### Work request
In the listing below, print exactly the lines between the line holding "- Snail rework" and the line holding "- ~~as soon", inclusive, and no more.

### Data for this exercise
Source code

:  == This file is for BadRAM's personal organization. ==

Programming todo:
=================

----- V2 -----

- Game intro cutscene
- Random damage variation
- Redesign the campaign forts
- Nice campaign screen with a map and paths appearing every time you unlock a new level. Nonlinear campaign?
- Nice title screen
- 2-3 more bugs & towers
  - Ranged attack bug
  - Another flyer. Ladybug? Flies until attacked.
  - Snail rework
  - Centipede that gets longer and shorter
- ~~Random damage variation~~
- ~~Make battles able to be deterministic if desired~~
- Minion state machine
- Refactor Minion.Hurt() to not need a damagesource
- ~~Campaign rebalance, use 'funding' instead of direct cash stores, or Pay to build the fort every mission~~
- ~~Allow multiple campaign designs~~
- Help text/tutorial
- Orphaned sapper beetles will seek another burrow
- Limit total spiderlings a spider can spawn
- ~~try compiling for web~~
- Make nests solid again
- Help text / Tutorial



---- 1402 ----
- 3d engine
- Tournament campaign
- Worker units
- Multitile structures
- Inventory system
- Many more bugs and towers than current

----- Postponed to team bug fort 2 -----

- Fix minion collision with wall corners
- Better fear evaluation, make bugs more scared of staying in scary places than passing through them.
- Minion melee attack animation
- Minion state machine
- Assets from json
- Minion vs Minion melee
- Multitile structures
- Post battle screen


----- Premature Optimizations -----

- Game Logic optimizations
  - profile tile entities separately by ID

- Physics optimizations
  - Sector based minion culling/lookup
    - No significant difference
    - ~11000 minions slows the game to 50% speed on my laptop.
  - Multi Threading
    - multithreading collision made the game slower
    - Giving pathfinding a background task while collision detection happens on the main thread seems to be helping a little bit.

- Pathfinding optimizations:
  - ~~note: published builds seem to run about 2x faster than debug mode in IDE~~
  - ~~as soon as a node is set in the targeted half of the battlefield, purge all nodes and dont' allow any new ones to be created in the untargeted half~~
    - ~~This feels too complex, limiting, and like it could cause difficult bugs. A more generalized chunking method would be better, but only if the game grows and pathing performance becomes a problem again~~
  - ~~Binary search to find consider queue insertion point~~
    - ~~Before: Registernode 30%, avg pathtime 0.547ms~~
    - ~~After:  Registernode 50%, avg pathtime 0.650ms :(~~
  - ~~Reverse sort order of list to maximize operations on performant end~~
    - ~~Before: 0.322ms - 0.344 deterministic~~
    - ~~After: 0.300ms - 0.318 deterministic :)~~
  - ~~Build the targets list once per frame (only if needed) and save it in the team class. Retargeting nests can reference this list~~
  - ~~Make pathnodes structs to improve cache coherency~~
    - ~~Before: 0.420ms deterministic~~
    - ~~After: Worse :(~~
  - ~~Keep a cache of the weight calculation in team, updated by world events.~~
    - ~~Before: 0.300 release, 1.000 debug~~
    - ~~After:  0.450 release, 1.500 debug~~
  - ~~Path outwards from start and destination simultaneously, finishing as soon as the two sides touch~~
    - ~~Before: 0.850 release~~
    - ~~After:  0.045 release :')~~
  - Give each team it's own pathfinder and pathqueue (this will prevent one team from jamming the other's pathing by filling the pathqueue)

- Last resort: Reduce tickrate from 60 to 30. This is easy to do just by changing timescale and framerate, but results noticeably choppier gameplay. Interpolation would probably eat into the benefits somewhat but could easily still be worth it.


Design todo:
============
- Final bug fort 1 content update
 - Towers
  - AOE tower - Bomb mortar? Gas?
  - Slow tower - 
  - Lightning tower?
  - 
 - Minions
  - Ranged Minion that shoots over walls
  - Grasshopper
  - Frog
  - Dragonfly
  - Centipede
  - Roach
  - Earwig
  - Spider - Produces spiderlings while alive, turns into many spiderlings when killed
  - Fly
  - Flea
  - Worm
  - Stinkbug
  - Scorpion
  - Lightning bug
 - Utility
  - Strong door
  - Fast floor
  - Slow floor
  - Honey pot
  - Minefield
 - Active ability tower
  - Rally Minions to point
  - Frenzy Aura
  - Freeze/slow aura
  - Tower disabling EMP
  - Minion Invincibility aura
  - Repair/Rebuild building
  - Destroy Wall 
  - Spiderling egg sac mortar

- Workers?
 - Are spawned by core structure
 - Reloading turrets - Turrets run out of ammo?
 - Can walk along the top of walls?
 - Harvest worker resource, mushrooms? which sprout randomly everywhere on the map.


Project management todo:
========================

### Answer space
  - Snail rework
  - Centipede that gets longer and shorter
- ~~Random damage variation~~
- ~~Make battles able to be deterministic if desired~~
- Minion state machine
- Refactor Minion.Hurt() to not need a damagesource
- ~~Campaign rebalance, use 'funding' instead of direct cash stores, or Pay to build the fort every mission~~
- ~~Allow multiple campaign designs~~
- Help text/tutorial
- Orphaned sapper beetles will seek another burrow
- Limit total spiderlings a spider can spawn
- ~~try compiling for web~~
- Make nests solid again
- Help text / Tutorial



---- 1402 ----
- 3d engine
- Tournament campaign
- Worker units
- Multitile structures
- Inventory system
- Many more bugs and towers than current

----- Postponed to team bug fort 2 -----

- Fix minion collision with wall corners
- Better fear evaluation, make bugs more scared of staying in scary places than passing through them.
- Minion melee attack animation
- Minion state machine
- Assets from json
- Minion vs Minion melee
- Multitile structures
- Post battle screen


----- Premature Optimizations -----

- Game Logic optimizations
  - profile tile entities separately by ID

- Physics optimizations
  - Sector based minion culling/lookup
    - No significant difference
    - ~11000 minions slows the game to 50% speed on my laptop.
  - Multi Threading
    - multithreading collision made the game slower
    - Giving pathfinding a background task while collision detection happens on the main thread seems to be helping a little bit.

- Pathfinding optimizations:
  - ~~note: published builds seem to run about 2x faster than debug mode in IDE~~
  - ~~as soon as a node is set in the targeted half of the battlefield, purge all nodes and dont' allow any new ones to be created in the untargeted half~~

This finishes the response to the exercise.